Sue Delhi says her mother, Pauline Tyr, compared the electric shock treatment she received to “being in a serpentine hole and gagged.” Delhi says Tyr was shocked countless times, injected with barbiturates and insulin, and slept for a long time during her year at Alan.

Tyr was even worse when she came out, her daughter said. Thiel showed little emotion and turned to alcohol to deal with it later. The oldest of the six, Dery, had to intervene to help raise her younger brother.

Delhi said he only knew what had happened to his mother decades later. At the time, “no one really talked about it,” she said. “It was seen as shameful.”

Delhi’s mother eventually stopped drinking and found peace in her later years, but others never recovered.

Marilyn Lapaport says her sister Evelyn has experienced what she describes as a “living death” decades after she went to the hospital for treatment.

Rapaport, one of Stein’s main plaintiffs, told her that her beautiful and artistic sister became a person who no longer recognized her family and “after treatment, including sleeping for months.” And I had to relearn to go to the bathroom, “says” at once “and repeats the voice message.

Today, at the age of 80, her sister is institutionalized. She said she wouldn’t touch anyone and wouldn’t recognize her family.

The entire family, who spoke to the Canadian Press, said that what happened at the Alan Memorial had far more impact than the victims themselves.

Delhi left home at a young age and turned to drugs for a while as a way to deal with it. She said she was angry with her mother for years about her drinking and spent her time remembering nothing.

Rap has little memory of her mother — she says is the result of the trauma she experienced. She reads through her mother’s medical files horrifying things, such as her mother’s unawareness of pictures of her child.

As part of her, Rappaport is responsible for managing the care of her sister and struggles every day to find help with her complex needs.
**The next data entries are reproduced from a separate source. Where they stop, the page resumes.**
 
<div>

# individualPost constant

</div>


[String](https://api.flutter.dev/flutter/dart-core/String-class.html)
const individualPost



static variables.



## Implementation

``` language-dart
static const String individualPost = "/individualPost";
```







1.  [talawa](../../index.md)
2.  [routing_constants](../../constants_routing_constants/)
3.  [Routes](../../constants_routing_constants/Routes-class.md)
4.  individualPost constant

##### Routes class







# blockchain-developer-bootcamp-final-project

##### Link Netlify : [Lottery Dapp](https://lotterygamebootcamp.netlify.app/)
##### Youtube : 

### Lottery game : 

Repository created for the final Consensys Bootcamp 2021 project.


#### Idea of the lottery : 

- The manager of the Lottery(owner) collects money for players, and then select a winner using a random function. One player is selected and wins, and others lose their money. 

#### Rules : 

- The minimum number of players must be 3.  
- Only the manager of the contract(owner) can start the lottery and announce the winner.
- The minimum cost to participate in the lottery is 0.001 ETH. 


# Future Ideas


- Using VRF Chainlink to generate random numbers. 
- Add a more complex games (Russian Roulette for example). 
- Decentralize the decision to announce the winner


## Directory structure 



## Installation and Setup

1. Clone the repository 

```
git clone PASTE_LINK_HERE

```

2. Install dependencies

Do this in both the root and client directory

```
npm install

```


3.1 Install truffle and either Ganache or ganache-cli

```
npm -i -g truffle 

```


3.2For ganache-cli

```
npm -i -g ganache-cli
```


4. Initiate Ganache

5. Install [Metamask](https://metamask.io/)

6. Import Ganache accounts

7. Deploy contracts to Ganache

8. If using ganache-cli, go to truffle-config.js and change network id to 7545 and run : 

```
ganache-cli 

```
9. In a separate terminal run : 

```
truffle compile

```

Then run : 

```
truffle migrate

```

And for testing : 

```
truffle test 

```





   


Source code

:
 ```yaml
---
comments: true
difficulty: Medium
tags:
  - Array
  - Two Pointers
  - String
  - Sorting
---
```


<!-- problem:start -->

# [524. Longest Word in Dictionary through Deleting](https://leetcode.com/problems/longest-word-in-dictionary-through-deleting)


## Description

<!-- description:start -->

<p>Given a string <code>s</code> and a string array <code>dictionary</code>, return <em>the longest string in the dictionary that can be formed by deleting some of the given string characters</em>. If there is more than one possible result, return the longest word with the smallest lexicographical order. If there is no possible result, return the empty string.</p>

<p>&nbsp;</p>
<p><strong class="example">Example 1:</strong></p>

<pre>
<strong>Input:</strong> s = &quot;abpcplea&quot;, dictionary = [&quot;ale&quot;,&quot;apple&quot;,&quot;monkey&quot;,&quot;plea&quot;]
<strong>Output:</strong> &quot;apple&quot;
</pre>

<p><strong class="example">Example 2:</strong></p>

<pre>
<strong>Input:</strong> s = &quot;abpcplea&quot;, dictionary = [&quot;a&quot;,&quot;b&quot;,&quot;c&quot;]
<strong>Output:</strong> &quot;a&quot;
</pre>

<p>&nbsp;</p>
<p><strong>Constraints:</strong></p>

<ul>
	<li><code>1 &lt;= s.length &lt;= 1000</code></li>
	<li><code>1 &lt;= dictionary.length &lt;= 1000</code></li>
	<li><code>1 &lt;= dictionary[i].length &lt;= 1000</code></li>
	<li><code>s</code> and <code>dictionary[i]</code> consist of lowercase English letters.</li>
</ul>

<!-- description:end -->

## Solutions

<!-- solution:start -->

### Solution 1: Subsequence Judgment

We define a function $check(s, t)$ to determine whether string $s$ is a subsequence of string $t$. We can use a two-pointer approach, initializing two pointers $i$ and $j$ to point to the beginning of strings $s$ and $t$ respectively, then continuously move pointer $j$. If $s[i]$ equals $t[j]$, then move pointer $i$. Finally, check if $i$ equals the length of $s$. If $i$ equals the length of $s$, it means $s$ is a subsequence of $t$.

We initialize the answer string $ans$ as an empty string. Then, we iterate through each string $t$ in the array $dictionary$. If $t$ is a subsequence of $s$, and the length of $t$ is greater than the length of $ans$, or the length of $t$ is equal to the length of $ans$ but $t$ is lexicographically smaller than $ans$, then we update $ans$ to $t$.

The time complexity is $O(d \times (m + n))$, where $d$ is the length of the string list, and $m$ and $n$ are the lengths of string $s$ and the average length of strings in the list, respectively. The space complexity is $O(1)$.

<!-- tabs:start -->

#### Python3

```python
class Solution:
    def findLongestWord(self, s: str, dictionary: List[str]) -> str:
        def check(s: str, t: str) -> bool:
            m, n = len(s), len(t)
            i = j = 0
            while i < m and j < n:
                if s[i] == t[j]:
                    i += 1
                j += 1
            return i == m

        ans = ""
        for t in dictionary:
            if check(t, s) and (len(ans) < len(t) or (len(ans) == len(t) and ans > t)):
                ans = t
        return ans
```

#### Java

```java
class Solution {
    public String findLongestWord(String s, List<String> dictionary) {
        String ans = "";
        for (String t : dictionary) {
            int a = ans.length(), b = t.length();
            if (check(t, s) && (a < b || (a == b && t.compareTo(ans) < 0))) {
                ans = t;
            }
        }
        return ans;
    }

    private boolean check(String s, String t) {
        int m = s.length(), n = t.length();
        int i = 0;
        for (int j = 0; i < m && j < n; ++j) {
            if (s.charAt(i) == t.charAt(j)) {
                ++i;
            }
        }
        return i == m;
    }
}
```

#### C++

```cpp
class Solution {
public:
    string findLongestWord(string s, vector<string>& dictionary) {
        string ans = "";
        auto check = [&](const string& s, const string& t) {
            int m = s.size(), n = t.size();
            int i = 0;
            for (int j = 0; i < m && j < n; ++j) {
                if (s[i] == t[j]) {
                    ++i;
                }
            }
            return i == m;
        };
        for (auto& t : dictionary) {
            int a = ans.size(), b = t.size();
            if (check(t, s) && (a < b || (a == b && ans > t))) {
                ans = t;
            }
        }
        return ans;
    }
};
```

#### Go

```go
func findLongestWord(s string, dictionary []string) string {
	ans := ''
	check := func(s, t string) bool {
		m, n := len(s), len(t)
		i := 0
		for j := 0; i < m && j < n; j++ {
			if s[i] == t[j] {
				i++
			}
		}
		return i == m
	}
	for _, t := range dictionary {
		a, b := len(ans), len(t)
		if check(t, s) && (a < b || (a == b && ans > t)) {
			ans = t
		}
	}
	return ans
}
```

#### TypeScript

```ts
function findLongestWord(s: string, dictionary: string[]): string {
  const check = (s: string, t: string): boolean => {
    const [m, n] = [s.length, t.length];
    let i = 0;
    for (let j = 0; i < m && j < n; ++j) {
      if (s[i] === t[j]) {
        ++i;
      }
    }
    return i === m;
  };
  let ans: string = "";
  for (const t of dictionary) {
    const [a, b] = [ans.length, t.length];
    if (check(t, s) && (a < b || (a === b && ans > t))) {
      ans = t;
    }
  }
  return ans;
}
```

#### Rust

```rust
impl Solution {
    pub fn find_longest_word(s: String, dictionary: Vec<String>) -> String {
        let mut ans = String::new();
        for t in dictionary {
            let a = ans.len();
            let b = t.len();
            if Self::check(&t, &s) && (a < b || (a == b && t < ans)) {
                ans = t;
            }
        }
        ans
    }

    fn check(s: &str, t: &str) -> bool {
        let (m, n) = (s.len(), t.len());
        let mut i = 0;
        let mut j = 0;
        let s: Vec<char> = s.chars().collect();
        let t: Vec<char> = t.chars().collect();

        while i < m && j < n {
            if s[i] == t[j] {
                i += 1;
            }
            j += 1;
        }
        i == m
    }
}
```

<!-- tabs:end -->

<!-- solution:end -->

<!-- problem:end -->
For families, proceedings are not only an opportunity for compensation, but also an opportunity to shed light on the chapters of history often obscured by the stigma and shame surrounding mental illness.

Stein’s proceedings require compensation of about $ 1 million per family, but victims say what they most want is an apology and perception of what the family has endured. ..

“I’m doing this because my mother deserves it,” Rap said. “She is unforgettable and deserves to be put in a box of secret files. She deserves it, even if she is dead for 50 years. Each of those people deserves it.”